▶ [Instructions for the task]: Would you return every entry below exactly as written, without its images?

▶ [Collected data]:
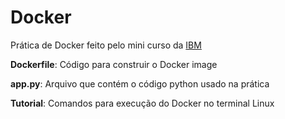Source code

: # Docker

Prática de Docker feito pelo mini curso da <a href='https://cognitiveclass.ai/courses/docker-essentials'>IBM</a>

<b>Dockerfile</b>: Código para construir o Docker image

<b>app.py</b>: Arquivo que contém o código python usado na prática

<b>Tutorial</b>: Comandos para execução do Docker no terminal Linux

▶ [Solution to the exercise]:
Source code

: # Docker

Prática de Docker feito pelo mini curso da <a href='https://cognitiveclass.ai/courses/docker-essentials'>IBM</a>

<b>Dockerfile</b>: Código para construir o Docker image

<b>app.py</b>: Arquivo que contém o código python usado na prática

<b>Tutorial</b>: Comandos para execução do Docker no terminal Linux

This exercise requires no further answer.